Audi has been working on a digital twin of its production processes and through Edge Cloud 4 Production it is now ready to control the automated physical factory with a virtual PLC connected in real time, according to Henning Löser, head of the Audi Production Lab

Audi is using connected digital twin technology to manage production volatility, including for electric vehicle batteries, and making assembly at its factories flexible, fast and robust. At the same time the carmaker says it can monitor factory operations in near-real time with virtual programmable logic controllers (vPLCs), simulate changes before deployment, and rapidly adapt to new product variants or process adjustments.
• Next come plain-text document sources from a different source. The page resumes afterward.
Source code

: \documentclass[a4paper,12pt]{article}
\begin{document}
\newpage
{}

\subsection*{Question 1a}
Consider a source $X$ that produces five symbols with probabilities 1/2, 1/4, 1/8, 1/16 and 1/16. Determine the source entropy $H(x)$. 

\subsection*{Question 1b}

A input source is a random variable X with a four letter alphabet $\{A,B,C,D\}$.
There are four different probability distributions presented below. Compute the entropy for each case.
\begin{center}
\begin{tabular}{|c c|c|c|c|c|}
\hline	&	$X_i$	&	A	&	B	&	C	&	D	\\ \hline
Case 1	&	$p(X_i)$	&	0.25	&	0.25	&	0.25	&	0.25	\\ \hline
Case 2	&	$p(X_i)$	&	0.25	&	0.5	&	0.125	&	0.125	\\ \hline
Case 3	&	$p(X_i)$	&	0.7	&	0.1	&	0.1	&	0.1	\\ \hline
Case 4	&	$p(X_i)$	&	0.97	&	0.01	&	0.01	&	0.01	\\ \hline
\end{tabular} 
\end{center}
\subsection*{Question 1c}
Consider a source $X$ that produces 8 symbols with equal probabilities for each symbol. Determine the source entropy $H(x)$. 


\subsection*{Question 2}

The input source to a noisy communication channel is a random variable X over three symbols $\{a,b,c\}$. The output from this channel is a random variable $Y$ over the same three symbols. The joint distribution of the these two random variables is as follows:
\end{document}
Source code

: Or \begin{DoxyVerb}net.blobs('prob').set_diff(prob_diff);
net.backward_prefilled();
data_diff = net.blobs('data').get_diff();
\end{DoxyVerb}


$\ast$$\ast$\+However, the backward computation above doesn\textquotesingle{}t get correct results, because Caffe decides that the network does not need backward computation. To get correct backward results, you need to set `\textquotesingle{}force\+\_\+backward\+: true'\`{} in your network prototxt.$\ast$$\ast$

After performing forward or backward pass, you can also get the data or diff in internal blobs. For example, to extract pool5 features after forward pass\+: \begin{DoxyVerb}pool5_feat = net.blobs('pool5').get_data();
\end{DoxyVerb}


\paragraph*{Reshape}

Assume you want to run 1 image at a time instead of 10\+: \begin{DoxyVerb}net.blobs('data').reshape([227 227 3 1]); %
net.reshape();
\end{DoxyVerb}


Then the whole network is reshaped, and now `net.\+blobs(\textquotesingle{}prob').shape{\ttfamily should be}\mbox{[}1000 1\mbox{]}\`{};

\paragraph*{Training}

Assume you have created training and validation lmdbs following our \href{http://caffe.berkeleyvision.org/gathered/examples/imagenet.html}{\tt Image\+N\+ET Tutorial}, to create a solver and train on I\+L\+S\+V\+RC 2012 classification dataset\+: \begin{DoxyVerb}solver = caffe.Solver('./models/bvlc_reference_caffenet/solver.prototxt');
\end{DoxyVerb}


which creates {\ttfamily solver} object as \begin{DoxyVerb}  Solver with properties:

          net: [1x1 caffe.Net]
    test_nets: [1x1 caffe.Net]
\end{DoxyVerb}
The combination of real-time control and digital twin that Audi has developed is key to the next generation of production planning, virtual commissioning and intelligent automation.
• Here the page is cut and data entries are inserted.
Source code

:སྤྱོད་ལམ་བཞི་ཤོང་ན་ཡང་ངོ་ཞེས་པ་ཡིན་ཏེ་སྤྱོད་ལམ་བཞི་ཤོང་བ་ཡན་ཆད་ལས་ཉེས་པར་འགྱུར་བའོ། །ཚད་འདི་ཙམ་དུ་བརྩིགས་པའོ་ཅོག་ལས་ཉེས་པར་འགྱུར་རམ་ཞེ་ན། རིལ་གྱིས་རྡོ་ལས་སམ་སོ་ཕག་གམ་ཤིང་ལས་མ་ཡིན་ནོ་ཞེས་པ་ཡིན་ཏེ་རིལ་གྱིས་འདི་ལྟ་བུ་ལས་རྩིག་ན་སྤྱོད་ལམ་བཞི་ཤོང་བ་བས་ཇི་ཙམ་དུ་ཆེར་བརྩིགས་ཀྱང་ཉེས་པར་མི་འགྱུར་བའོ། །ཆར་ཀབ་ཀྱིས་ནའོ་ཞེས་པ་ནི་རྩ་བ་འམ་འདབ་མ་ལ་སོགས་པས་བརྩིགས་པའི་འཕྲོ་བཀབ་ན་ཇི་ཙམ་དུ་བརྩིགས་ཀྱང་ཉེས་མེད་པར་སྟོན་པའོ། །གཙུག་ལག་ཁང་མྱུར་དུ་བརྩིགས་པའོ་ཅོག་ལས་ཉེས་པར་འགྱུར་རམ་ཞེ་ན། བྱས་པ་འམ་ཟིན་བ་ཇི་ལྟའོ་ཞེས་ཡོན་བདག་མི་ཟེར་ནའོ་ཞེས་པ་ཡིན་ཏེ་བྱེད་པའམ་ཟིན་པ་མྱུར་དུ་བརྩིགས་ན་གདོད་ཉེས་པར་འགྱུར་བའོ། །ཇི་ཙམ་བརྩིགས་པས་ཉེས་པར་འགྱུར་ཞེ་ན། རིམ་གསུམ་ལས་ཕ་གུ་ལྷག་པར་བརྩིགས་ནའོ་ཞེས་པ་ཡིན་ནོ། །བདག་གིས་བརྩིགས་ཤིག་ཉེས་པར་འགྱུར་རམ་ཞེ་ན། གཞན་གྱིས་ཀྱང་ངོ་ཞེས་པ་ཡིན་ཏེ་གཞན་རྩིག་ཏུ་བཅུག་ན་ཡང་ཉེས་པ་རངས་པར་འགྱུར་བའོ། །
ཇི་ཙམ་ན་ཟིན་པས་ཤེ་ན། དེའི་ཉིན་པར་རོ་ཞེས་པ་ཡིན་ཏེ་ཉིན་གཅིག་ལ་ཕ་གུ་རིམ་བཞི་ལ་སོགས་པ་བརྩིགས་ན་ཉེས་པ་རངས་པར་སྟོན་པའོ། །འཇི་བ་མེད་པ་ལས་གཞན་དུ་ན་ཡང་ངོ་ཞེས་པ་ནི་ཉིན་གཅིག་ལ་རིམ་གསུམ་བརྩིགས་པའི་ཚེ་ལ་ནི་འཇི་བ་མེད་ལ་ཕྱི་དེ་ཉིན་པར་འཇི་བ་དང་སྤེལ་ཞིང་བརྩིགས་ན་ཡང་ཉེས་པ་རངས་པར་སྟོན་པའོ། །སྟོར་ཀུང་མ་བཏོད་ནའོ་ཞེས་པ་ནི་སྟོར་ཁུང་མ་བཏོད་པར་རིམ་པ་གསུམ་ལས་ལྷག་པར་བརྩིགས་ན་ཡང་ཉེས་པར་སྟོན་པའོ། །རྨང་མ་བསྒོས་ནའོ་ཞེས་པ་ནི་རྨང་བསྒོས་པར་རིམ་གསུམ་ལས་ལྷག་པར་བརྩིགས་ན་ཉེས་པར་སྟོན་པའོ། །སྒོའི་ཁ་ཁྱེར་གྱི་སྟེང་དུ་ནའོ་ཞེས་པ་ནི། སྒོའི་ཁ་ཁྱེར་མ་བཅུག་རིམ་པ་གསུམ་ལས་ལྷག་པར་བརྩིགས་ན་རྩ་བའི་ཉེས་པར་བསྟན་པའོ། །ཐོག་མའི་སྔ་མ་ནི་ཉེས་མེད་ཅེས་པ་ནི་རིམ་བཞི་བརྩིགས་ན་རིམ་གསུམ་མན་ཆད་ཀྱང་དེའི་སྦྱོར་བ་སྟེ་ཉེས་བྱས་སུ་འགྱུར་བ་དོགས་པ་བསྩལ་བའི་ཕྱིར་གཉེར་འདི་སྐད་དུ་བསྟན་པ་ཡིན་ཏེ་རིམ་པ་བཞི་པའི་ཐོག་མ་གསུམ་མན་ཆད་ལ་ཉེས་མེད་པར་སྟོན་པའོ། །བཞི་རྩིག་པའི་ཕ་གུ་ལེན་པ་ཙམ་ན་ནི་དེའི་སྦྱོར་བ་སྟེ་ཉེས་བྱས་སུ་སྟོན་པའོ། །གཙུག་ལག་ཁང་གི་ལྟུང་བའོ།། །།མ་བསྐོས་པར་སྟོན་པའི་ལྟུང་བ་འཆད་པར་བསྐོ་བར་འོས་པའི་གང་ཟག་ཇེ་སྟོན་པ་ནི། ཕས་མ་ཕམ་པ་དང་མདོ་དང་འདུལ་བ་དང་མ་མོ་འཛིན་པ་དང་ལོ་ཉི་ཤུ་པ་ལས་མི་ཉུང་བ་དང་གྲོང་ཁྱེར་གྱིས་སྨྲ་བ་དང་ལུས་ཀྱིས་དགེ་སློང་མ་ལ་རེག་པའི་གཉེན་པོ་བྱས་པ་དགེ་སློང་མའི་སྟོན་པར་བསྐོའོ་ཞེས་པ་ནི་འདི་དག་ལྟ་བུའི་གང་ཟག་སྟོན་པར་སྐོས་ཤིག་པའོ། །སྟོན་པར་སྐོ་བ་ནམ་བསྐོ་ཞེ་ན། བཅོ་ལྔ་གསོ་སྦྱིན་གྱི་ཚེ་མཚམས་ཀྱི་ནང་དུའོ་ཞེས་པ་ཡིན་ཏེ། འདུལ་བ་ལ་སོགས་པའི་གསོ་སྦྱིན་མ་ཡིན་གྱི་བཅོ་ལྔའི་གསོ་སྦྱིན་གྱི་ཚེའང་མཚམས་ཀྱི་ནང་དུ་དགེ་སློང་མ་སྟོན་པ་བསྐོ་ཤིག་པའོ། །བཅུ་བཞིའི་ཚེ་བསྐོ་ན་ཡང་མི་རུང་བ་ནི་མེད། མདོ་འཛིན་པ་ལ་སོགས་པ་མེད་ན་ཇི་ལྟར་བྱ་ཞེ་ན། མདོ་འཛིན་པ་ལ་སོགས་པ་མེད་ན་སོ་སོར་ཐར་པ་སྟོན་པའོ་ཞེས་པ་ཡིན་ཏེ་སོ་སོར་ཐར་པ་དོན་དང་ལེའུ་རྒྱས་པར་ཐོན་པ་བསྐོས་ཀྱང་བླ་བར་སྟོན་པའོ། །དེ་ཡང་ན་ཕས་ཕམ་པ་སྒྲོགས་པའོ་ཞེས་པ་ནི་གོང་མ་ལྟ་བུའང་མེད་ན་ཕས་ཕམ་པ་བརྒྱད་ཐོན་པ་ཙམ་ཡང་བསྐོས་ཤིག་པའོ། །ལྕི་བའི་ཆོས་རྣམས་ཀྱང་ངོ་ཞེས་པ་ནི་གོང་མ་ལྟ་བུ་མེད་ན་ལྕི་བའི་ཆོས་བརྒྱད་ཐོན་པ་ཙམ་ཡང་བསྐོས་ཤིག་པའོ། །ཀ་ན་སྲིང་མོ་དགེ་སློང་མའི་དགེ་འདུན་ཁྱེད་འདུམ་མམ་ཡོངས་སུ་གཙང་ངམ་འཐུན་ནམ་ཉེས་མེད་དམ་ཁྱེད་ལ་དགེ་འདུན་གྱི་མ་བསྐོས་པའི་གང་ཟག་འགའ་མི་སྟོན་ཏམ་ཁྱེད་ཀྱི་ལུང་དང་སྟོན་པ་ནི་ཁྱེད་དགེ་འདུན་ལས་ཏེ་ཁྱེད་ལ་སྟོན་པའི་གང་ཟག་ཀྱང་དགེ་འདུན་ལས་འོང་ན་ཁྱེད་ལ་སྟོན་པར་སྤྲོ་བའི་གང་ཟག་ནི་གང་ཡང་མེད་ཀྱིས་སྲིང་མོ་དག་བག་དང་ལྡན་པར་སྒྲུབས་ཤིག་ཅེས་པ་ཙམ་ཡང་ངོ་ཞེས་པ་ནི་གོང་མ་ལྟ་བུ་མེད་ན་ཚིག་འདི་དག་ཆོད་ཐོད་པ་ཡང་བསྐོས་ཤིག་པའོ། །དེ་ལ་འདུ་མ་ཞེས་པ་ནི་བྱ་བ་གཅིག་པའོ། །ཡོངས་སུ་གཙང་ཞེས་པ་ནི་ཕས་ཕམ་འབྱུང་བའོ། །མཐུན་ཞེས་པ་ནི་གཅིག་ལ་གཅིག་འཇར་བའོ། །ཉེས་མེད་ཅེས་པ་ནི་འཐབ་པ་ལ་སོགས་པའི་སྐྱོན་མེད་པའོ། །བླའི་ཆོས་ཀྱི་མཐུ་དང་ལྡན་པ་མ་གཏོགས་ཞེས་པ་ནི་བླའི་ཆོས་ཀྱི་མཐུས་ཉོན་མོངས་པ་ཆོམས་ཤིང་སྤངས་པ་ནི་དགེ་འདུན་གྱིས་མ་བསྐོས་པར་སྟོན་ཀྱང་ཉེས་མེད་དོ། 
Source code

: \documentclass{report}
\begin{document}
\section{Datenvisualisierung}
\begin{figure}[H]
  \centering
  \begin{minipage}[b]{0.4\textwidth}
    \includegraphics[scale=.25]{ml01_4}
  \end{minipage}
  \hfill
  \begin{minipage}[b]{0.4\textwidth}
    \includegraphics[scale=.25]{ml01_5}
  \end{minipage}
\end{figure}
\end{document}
Speaking at this year’s Nvidia GLC conference held in March in San Jose, California, Henning Löser, senior manager and head of the Audi Production Lab, highlighted Audi’s strategy for integrating AI-driven robotics into its plants, anchored by digital twins of its production facilities. Using what Audi is calling Edge Cloud 4 Production (EC4P), the carmaker is planning to take live data from sensors across the factory to create a real-time network on hyper-converged infrastructure (HCI) to control robots, tools and other machinery.

We need a digital twin as a scalable, collaborative platform for next-gen production planning, virtual commissioning and robot training, in combination with a real-time connectivity to the physical world

Henning Löser, Audi Production Lab

Nvidia provides accelerated computing and artificial intelligence (AI) software, including the Omniverse platform that Audi is using to assist with its production planning overhaul.

According to Löser, EC4P is enabling Audi to increase line efficiency, adaptability and overall competitiveness in the face of rapidly evolving manufacturing technologies, and he pointed to electric vehicle (EV) battery production as a good example of that rapid evolution.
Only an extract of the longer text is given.